* _TASK DESCRIPTION_:
Write out, word for word, every line in the data below from the one containing "<stong>Pedro Lourenço</strong><br>" to the one containing "- [Чат по Angular](https://tglink.ru/ngrostov)", both of them included.

* _INFORMATION GIVEN_:

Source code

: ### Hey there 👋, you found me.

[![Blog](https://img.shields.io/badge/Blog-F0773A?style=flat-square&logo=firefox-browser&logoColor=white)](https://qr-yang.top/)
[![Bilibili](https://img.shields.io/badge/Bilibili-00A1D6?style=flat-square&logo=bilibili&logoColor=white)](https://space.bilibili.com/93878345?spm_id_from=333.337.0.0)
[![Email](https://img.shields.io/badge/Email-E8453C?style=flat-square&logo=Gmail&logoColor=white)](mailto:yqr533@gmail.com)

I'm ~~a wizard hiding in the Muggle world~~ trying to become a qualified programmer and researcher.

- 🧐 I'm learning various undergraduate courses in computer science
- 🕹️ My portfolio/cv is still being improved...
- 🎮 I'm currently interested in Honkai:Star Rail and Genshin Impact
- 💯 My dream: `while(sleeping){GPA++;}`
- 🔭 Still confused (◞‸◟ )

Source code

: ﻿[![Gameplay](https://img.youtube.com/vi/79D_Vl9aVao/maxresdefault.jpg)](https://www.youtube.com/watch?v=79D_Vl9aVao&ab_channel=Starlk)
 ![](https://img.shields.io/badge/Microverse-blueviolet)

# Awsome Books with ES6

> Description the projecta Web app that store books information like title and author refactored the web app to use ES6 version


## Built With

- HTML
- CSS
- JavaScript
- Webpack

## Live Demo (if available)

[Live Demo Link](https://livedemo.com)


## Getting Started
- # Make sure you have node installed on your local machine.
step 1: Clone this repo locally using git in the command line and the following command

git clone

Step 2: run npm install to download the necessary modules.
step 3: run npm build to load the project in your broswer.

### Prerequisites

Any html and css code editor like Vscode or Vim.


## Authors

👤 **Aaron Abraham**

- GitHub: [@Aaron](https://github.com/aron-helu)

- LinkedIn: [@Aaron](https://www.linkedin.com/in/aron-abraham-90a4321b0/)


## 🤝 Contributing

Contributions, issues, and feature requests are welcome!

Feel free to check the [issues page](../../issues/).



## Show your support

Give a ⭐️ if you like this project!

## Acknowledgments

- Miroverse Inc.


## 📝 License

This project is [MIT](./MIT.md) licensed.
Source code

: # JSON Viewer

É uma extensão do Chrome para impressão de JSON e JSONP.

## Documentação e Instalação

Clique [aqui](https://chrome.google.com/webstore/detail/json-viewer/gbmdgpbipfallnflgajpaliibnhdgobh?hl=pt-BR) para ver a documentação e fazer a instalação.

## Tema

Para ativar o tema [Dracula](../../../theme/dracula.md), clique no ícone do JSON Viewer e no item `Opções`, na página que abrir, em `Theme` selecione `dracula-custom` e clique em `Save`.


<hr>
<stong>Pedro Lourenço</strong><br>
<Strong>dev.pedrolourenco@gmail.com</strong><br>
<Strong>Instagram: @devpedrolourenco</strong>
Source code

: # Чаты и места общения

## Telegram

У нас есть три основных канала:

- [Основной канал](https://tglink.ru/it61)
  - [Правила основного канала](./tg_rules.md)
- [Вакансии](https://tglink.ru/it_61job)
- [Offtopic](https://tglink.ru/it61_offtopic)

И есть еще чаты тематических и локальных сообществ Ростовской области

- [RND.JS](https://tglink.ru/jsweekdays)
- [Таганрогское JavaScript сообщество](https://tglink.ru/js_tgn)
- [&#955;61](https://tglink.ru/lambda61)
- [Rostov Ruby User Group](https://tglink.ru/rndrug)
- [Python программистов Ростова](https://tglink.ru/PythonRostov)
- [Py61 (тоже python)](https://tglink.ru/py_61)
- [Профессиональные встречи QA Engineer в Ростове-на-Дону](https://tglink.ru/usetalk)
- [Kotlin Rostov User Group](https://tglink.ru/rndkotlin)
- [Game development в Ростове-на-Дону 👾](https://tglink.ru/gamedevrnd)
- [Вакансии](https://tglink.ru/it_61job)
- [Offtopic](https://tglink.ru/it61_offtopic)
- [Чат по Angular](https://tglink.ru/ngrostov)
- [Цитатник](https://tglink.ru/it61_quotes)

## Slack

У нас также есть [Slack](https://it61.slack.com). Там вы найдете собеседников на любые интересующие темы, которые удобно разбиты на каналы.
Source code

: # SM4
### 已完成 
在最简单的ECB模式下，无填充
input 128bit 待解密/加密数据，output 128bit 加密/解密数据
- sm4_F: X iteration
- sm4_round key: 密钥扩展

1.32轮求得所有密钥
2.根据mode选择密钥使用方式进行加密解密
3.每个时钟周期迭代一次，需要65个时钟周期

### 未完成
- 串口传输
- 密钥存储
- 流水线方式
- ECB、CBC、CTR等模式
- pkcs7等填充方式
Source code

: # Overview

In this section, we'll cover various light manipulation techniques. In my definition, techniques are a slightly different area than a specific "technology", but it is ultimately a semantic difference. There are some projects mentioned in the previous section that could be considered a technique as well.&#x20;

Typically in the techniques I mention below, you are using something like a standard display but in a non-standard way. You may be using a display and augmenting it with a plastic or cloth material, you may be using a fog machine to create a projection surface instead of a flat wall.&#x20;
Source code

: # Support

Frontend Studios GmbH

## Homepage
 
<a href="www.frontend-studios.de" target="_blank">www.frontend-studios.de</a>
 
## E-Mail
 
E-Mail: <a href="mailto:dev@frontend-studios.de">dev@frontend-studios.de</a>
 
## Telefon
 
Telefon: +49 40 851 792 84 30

* _WRITTEN RESPONSE_:
<stong>Pedro Lourenço</strong><br>
<Strong>dev.pedrolourenco@gmail.com</strong><br>
<Strong>Instagram: @devpedrolourenco</strong>
Source code

: # Чаты и места общения

## Telegram

У нас есть три основных канала:

- [Основной канал](https://tglink.ru/it61)
  - [Правила основного канала](./tg_rules.md)
- [Вакансии](https://tglink.ru/it_61job)
- [Offtopic](https://tglink.ru/it61_offtopic)

И есть еще чаты тематических и локальных сообществ Ростовской области

- [RND.JS](https://tglink.ru/jsweekdays)
- [Таганрогское JavaScript сообщество](https://tglink.ru/js_tgn)
- [&#955;61](https://tglink.ru/lambda61)
- [Rostov Ruby User Group](https://tglink.ru/rndrug)
- [Python программистов Ростова](https://tglink.ru/PythonRostov)
- [Py61 (тоже python)](https://tglink.ru/py_61)
- [Профессиональные встречи QA Engineer в Ростове-на-Дону](https://tglink.ru/usetalk)
- [Kotlin Rostov User Group](https://tglink.ru/rndkotlin)
- [Game development в Ростове-на-Дону 👾](https://tglink.ru/gamedevrnd)
- [Вакансии](https://tglink.ru/it_61job)
- [Offtopic](https://tglink.ru/it61_offtopic)
- [Чат по Angular](https://tglink.ru/ngrostov)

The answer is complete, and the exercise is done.